§ Record set:
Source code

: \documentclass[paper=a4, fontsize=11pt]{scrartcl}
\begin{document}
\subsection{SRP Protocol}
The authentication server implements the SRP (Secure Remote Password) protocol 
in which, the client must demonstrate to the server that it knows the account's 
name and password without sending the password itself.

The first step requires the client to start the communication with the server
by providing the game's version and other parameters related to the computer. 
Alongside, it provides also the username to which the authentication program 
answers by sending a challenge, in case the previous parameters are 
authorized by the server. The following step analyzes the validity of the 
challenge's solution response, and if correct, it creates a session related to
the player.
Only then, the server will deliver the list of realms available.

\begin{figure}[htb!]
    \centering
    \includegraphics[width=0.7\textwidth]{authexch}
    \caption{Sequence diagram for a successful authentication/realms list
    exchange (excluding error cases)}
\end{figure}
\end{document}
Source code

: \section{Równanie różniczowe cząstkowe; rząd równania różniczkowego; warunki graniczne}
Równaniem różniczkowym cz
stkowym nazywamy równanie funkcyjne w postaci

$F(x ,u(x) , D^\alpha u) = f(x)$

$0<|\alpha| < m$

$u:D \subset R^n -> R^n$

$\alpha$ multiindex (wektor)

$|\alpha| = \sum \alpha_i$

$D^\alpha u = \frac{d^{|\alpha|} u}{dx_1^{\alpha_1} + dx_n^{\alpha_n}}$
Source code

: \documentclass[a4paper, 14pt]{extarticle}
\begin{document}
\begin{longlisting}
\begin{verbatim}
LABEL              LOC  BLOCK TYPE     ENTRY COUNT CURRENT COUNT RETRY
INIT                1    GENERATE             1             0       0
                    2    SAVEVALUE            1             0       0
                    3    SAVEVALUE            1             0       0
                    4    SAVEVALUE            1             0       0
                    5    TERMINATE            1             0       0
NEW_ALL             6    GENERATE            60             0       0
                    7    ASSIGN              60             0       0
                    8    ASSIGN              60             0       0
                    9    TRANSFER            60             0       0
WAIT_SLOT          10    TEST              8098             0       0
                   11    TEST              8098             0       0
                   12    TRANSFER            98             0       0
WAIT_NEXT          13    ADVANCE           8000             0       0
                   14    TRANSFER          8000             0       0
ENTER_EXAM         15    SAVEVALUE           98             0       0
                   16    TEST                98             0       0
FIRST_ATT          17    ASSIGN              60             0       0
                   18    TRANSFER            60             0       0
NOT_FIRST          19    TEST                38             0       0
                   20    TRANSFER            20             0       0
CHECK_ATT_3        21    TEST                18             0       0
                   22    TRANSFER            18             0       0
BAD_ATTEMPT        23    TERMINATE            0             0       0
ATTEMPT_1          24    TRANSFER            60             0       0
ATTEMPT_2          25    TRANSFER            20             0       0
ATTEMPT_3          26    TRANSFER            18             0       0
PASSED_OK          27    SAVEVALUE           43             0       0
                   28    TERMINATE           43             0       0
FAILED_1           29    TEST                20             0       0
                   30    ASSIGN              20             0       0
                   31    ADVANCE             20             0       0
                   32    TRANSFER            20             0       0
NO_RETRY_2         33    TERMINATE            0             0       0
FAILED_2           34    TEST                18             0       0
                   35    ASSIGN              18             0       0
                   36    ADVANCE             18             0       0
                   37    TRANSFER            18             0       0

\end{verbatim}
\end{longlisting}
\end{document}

§ Task item:
Could you retype every line of the data exactly?

§ Result:
Source code

: \documentclass[paper=a4, fontsize=11pt]{scrartcl}
\begin{document}
\subsection{SRP Protocol}
The authentication server implements the SRP (Secure Remote Password) protocol 
in which, the client must demonstrate to the server that it knows the account's 
name and password without sending the password itself.

The first step requires the client to start the communication with the server
by providing the game's version and other parameters related to the computer. 
Alongside, it provides also the username to which the authentication program 
answers by sending a challenge, in case the previous parameters are 
authorized by the server. The following step analyzes the validity of the 
challenge's solution response, and if correct, it creates a session related to
the player.
Only then, the server will deliver the list of realms available.

\begin{figure}[htb!]
    \centering
    \includegraphics[width=0.7\textwidth]{authexch}
    \caption{Sequence diagram for a successful authentication/realms list
    exchange (excluding error cases)}
\end{figure}
\end{document}
Source code

: \section{Równanie różniczowe cząstkowe; rząd równania różniczkowego; warunki graniczne}
Równaniem różniczkowym cz
stkowym nazywamy równanie funkcyjne w postaci

$F(x ,u(x) , D^\alpha u) = f(x)$

$0<|\alpha| < m$

$u:D \subset R^n -> R^n$

$\alpha$ multiindex (wektor)

$|\alpha| = \sum \alpha_i$

$D^\alpha u = \frac{d^{|\alpha|} u}{dx_1^{\alpha_1} + dx_n^{\alpha_n}}$
Source code

: \documentclass[a4paper, 14pt]{extarticle}
\begin{document}
\begin{longlisting}
\begin{verbatim}
LABEL              LOC  BLOCK TYPE     ENTRY COUNT CURRENT COUNT RETRY
INIT                1    GENERATE             1             0       0
                    2    SAVEVALUE            1             0       0
                    3    SAVEVALUE            1             0       0
                    4    SAVEVALUE            1             0       0
                    5    TERMINATE            1             0       0
NEW_ALL             6    GENERATE            60             0       0
                    7    ASSIGN              60             0       0
                    8    ASSIGN              60             0       0
                    9    TRANSFER            60             0       0
WAIT_SLOT          10    TEST              8098             0       0
                   11    TEST              8098             0       0
                   12    TRANSFER            98             0       0
WAIT_NEXT          13    ADVANCE           8000             0       0
                   14    TRANSFER          8000             0       0
ENTER_EXAM         15    SAVEVALUE           98             0       0
                   16    TEST                98             0       0
FIRST_ATT          17    ASSIGN              60             0       0
                   18    TRANSFER            60             0       0
NOT_FIRST          19    TEST                38             0       0
                   20    TRANSFER            20             0       0
CHECK_ATT_3        21    TEST                18             0       0
                   22    TRANSFER            18             0       0
BAD_ATTEMPT        23    TERMINATE            0             0       0
ATTEMPT_1          24    TRANSFER            60             0       0
ATTEMPT_2          25    TRANSFER            20             0       0
ATTEMPT_3          26    TRANSFER            18             0       0
PASSED_OK          27    SAVEVALUE           43             0       0
                   28    TERMINATE           43             0       0
FAILED_1           29    TEST                20             0       0
                   30    ASSIGN              20             0       0
                   31    ADVANCE             20             0       0
                   32    TRANSFER            20             0       0
NO_RETRY_2         33    TERMINATE            0             0       0
FAILED_2           34    TEST                18             0       0
                   35    ASSIGN              18             0       0
                   36    ADVANCE             18             0       0
                   37    TRANSFER            18             0       0

\end{verbatim}
\end{longlisting}
\end{document}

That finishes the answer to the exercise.